This issue of #InFocusAI unveils how AI helps to learn the dolphin language and interpret cellular data for the needs of biology and medicine. We will also discuss Anthropic’s research on expressing values in AI-human dialogues, MIT’s new LLM detox method and a short-term forecast for the development of AI technologies.
AI-focused digest – News from the AI world
Issue 64, April 10 – 24, 2025
Google and Wild Dolphin Project learn dolphin language with AI
Last week, Google and researchers at the Wild Dolphin Project (WDP) presented DolphinGemma, an AI model for learning the structure of dolphin vocalizations and imitating sounds that dolphins make. DolphinGemma has been trained on WDP’s extensive acoustic database of wild Atlantic spotted dolphins. It processes sequences of naturally produced dolphin sounds to identify patterns and structures and to ultimately predict probable subsequent sounds, much like large human language models predict the next word or token in a sentence. Scientists hope the new tool will help them more quickly understand the structure and potential meaning of natural sound sequences in these marine mammals and to find signals that may prove they “speak” a language. This is AI’s contribution to interspecies communication. More details about the project are available on Google’s blog.
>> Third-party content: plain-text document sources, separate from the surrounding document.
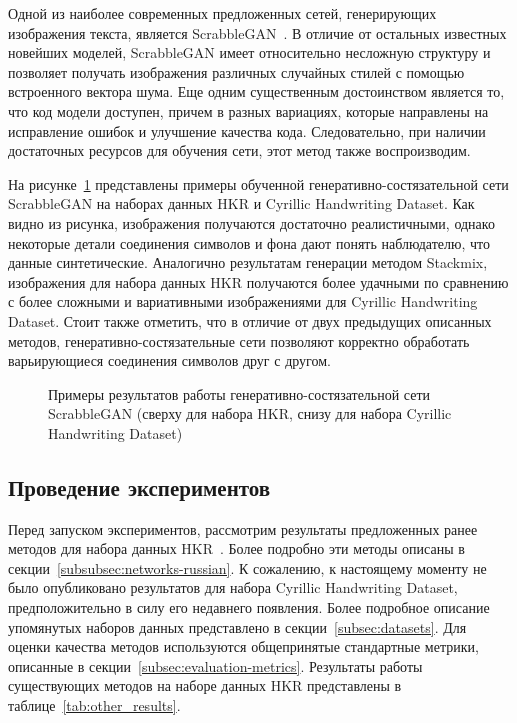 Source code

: Одной из наиболее современных предложенных сетей, генерирующих изображения текста, является ScrabbleGAN~\cite{fogel2020scrabblegan}.
В отличие от остальных известных новейших моделей, ScrabbleGAN имеет относительно несложную структуру и позволяет получать
изображения различных случайных стилей с помощью встроенного вектора шума.
Еще одним существенным достоинством является то, что код модели доступен, причем в разных вариациях,
которые направлены на исправление ошибок и улучшение качества кода.
Следовательно, при наличии достаточных ресурсов для обучения сети, этот метод также воспроизводим.

На рисунке~\ref{fig:gan_example} представлены примеры обученной генеративно-состязательной сети ScrabbleGAN на
наборах данных HKR и Cyrillic Handwriting Dataset.
Как видно из рисунка, изображения получаются достаточно реалистичными, однако некоторые детали соединения символов и фона
дают понять наблюдателю, что данные синтетические.
Аналогично результатам генерации методом Stackmix, изображения для набора данных HKR получаются более удачными по сравнению с
более сложными и вариативными изображениями для Cyrillic Handwriting Dataset.
Стоит также отметить, что в отличие от двух предыдущих описанных методов, генеративно-состязательные сети позволяют
корректно обработать варьирующиеся соединения символов друг с другом.

\begin{figure}[h!]
    \centering
    \caption{Примеры результатов работы генеративно-состязательной сети ScrabbleGAN (сверху для набора HKR, снизу для набора Cyrillic Handwriting Dataset)}
    \label{fig:gan_example}
\end{figure}


\subsection{Проведение экспериментов}
\label{subsec:experiments}

Перед запуском экспериментов, рассмотрим результаты предложенных ранее методов для набора данных HKR~\cite{nurseitov2021handwritten}.
Более подробно эти методы описаны в секции~\ref{subsubsec:networks-russian}.
К сожалению, к настоящему моменту не было опубликовано результатов для набора Cyrillic Handwriting Dataset, предположительно в силу его недавнего появления.
Более подробное описание упомянутых наборов данных представлено в секции~\ref{subsec:datasets}.
Для оценки качества методов используются общепринятые стандартные метрики, описанные в секции~\ref{subsec:evaluation-metrics}.
Результаты работы существующих методов на наборе данных HKR представлены в таблице~\ref{tab:other_results}.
Anthropic explores how AI expresses values in dialogues with humans
Researchers at Anthropic have recently released a paper outlining their approach to studying how artificial intelligence expresses values in real-world conversations with users. They analyzed over 700,000 anonymized conversations between humans and the Claude model and identified 3,307 values that their model could display and read from interlocutors. All these values are systematized into five categories, namely practical, epistemic, social, protective and personal values. The most interesting finding was that the values expressed by the model changed depending on the dialogue context. For example, when Claude is asked for relationship advice, it prioritizes values such as healthy boundaries and mutual respect, while in conversations about history it deals with factual accuracy. To learn more about Anthropic’s taxonomy of AI values and other insights, read the article.
AI development forecast until 2027
Researchers from several influential AI institutes have recently published a short-term forecast for the development of artificial intelligence technologies until 2027, inclusive. The prediction is based on current scientific achievements, AI-related trends and expert assessments. As soon as in 2025, AI agents for coding and research are said to start transforming professions; by the beginning of 2027 they are to embark on the path of continuous learning and reach the level of top human experts, while somewhere in 3Q 2027 we will begin talking about artificial superintelligence (ASI). We do not think everyone agrees with this forecast…
MIT develops novel method of LLM self-detoxification
MIT and IBM Research have figured out how to prevent a model from generating harmful outputs without resorting to additional reward models or repeated learning. They called their LLM self-detoxification method “self-disciplined autoregressive sampling” or SASA. In a nutshell,
- The decoding algorithm learns the boundary between toxic and non-toxic subspaces within its own internal LLM understanding.
- Then it assesses toxicity of the partially generated phrase, i.e., generated and accepted tokens along with each potential new token.
- After that it selects a word option that places the phrase in a non-toxic space.
Testing was performed on Llama-3.1-Instruct (8B), Llama-2 (7B) and GPT2-L* using RealToxicityPrompts, BOLD and AttaQ tests. SASA significantly improves the quality of generated sentences and is as productive as other detoxification methods. More details are available in the article.
*Llama is a large language model released by Meta. The organization is considered extremist and banned in the Russian Federation.
New Google models to help interpret cell data
And finally, one more piece of news from Google. In collaboration with several universities, the company has developed a new family of large language models, Cell2Sentence-Scale (or C2S-Scale for short), that can interpret cell data and understand biology at the cellular level. C2S-Scale transforms complex cell data into simple readable “cell sentences” so that researchers can ask the model questions about specific cells, such as “Is this cell cancerous?” or “How will the cell respond to drug X?”, and receive clear biologically substantiated answers in natural language. The new models are expected to boost drug development, help researchers better understand and prevent diseases and contribute to the democratization of science. More details can be found in the Google Research blog.